Exercise directions:
Each line from the one containing "DCPUToolchain Lua Site" through the last line of the records below is to be repeated as written, with nothing added.

*** Opening Data in this exercise ***

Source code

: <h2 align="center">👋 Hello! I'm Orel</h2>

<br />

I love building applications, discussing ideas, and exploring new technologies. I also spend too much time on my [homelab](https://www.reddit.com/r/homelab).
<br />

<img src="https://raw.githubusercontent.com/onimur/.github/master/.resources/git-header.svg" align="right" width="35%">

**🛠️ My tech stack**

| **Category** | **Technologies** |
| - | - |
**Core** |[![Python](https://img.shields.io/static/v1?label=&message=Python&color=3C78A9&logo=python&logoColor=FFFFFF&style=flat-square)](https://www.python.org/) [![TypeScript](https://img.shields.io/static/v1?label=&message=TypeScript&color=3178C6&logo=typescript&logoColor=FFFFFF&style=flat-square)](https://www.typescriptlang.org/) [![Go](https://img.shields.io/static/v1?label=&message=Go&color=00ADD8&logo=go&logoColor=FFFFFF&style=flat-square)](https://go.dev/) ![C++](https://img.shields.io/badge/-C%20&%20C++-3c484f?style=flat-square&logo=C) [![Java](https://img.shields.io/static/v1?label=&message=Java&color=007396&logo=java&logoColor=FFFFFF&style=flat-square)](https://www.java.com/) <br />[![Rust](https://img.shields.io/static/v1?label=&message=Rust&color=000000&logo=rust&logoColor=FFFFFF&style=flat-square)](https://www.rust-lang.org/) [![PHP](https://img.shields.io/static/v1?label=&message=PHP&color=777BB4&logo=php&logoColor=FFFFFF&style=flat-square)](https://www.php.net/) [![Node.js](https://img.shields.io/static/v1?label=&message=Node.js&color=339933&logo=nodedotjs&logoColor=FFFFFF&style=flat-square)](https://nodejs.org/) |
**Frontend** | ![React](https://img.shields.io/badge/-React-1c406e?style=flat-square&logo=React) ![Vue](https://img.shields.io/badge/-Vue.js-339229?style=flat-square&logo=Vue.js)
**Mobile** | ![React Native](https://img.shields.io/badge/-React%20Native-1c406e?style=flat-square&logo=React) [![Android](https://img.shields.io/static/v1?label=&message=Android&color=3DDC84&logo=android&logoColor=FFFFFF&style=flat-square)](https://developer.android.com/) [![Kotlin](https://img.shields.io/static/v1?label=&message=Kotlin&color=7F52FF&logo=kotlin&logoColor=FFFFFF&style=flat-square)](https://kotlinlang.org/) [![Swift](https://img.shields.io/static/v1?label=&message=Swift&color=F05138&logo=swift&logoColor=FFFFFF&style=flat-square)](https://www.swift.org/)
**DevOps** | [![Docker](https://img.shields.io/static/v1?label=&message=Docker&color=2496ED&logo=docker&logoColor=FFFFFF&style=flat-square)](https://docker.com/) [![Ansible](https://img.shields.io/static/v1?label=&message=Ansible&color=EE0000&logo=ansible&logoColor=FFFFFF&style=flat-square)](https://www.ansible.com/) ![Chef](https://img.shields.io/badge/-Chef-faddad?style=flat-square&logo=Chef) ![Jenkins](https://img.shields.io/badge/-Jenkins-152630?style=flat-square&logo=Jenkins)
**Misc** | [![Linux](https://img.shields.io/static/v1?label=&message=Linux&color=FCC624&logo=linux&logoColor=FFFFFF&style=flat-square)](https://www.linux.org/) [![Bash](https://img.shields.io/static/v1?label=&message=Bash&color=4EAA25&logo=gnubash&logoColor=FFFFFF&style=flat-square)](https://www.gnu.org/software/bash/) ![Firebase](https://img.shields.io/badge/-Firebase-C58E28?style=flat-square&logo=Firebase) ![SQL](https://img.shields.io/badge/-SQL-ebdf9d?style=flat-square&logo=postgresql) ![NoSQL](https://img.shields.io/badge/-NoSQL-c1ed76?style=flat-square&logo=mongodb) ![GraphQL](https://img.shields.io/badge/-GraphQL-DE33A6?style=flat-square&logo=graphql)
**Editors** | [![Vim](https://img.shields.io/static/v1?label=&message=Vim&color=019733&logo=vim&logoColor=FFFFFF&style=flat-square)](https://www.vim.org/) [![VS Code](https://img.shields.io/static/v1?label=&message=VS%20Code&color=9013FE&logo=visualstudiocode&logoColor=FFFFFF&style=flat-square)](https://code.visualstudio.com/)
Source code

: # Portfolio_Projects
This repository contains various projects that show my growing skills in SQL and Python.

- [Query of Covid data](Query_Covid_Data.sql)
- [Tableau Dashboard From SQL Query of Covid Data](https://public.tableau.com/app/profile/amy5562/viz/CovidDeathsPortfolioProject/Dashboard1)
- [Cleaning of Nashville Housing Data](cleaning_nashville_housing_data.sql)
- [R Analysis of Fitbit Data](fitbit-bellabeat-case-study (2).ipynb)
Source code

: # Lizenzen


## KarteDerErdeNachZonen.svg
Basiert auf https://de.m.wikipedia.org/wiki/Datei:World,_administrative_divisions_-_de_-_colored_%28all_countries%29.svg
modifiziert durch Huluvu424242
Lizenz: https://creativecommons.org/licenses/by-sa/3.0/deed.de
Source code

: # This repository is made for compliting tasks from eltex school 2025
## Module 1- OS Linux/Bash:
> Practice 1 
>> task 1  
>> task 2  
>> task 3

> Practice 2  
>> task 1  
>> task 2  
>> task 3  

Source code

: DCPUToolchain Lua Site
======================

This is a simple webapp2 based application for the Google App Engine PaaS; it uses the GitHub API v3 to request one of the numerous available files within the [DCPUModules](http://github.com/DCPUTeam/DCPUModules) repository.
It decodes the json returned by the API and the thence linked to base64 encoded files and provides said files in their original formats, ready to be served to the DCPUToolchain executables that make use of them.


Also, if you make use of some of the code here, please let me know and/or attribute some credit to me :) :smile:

*** Closing Data in this exercise ***

Completed exercise:
: DCPUToolchain Lua Site
======================

This is a simple webapp2 based application for the Google App Engine PaaS; it uses the GitHub API v3 to request one of the numerous available files within the [DCPUModules](http://github.com/DCPUTeam/DCPUModules) repository.
It decodes the json returned by the API and the thence linked to base64 encoded files and provides said files in their original formats, ready to be served to the DCPUToolchain executables that make use of them.


Also, if you make use of some of the code here, please let me know and/or attribute some credit to me :) :smile:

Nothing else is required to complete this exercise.